(Exercise data Opens)

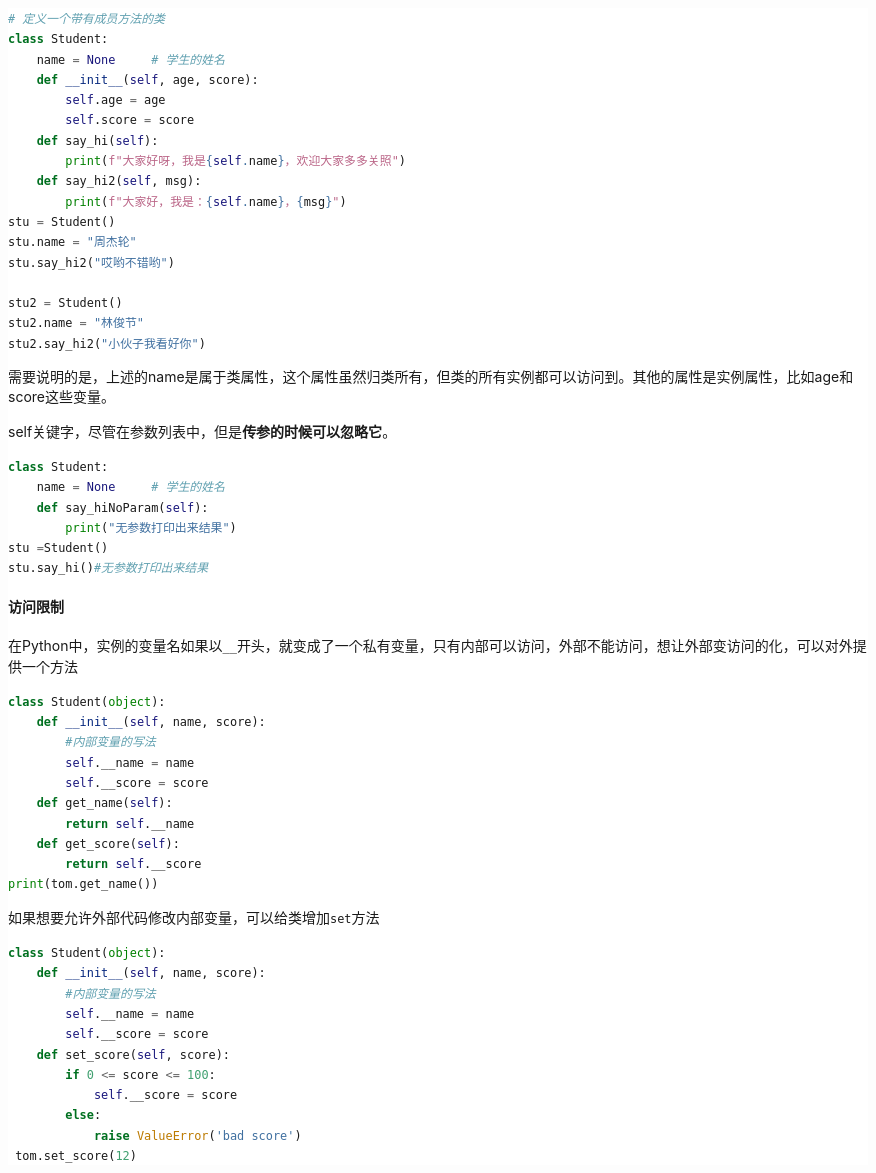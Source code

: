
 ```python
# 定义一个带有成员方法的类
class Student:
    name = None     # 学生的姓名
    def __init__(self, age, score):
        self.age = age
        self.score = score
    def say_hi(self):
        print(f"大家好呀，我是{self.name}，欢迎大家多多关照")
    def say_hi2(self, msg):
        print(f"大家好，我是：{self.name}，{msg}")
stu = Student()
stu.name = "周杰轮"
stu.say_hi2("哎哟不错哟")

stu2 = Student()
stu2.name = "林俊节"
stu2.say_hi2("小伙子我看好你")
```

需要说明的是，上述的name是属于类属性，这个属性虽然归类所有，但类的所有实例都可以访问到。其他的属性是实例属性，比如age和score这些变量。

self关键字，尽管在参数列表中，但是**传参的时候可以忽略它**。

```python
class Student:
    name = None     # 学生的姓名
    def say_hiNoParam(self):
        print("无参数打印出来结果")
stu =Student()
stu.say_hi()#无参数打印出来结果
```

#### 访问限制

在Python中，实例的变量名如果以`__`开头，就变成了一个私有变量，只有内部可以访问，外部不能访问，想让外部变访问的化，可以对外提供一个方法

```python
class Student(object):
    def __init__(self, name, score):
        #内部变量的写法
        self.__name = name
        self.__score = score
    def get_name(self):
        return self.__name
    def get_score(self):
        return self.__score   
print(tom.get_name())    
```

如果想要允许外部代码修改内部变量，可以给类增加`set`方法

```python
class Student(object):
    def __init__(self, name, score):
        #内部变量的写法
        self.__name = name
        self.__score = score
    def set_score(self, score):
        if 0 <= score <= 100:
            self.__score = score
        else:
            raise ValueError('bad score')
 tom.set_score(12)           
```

(Exercise data Closes)
(Exercise data Opens)

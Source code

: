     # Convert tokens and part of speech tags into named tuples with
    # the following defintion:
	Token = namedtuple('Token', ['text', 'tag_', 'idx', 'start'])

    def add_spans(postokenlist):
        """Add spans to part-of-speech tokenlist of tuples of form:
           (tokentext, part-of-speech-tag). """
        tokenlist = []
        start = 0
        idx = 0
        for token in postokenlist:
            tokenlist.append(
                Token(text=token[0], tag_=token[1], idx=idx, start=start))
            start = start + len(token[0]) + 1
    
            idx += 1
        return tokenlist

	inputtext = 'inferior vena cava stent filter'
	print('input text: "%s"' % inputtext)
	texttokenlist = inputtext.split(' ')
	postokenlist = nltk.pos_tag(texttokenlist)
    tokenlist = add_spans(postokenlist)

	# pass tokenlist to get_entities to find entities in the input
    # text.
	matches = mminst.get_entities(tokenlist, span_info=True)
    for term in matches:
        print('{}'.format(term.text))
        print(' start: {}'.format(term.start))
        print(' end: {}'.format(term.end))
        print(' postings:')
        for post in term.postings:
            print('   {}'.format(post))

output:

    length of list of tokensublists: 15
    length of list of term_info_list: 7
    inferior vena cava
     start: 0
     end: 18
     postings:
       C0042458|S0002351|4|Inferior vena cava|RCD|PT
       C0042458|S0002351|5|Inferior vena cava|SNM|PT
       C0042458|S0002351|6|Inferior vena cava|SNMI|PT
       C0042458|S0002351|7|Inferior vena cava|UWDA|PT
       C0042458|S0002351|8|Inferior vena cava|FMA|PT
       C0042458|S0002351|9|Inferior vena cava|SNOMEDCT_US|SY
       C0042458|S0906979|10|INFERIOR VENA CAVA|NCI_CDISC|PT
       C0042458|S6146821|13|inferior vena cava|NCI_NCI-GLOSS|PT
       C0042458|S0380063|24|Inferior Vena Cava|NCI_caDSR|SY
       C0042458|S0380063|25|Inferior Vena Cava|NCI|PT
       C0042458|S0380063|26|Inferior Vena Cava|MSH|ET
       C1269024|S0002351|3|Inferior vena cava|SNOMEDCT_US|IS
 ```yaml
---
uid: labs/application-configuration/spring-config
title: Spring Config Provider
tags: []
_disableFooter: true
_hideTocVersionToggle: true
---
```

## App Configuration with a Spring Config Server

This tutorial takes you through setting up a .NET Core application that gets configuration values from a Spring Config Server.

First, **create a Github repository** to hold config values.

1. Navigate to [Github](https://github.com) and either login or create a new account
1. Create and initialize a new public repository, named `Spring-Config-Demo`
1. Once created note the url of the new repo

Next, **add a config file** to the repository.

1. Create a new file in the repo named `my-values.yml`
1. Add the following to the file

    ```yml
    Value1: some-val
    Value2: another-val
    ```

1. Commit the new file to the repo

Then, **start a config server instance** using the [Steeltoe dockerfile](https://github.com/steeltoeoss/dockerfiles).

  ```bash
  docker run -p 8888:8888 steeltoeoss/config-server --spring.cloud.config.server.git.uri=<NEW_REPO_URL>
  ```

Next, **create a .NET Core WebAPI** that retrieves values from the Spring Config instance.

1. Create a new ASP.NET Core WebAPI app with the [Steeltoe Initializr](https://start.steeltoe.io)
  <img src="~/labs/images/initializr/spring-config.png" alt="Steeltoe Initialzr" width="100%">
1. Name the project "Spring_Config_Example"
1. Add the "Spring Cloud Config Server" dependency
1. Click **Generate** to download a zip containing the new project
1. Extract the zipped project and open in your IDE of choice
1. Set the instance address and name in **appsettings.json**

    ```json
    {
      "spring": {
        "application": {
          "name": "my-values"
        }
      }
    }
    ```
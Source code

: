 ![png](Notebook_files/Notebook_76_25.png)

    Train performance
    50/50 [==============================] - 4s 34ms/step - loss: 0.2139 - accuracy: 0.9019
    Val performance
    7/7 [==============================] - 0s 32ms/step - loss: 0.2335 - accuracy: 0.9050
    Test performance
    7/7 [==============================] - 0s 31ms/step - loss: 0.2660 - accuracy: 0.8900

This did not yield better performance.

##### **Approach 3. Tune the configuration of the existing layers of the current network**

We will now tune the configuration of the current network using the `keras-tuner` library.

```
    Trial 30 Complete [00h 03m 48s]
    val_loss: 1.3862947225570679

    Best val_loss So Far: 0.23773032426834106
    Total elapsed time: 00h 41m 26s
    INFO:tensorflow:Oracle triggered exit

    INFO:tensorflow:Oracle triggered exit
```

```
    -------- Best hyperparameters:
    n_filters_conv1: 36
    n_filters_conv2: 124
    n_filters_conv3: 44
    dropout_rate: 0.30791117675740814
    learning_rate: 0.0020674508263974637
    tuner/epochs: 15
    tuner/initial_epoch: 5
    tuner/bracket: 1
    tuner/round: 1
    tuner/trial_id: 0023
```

(Exercise data Closes)

Among the records, find the lines that contain "start" and copy each of them.

	Token = namedtuple('Token', ['text', 'tag_', 'idx', 'start'])
        start = 0
                Token(text=token[0], tag_=token[1], idx=idx, start=start))
            start = start + len(token[0]) + 1
        print(' start: {}'.format(term.start))
     start: 0
Then, **start a config server instance** using the [Steeltoe dockerfile](https://github.com/steeltoeoss/dockerfiles).
1. Create a new ASP.NET Core WebAPI app with the [Steeltoe Initializr](https://start.steeltoe.io)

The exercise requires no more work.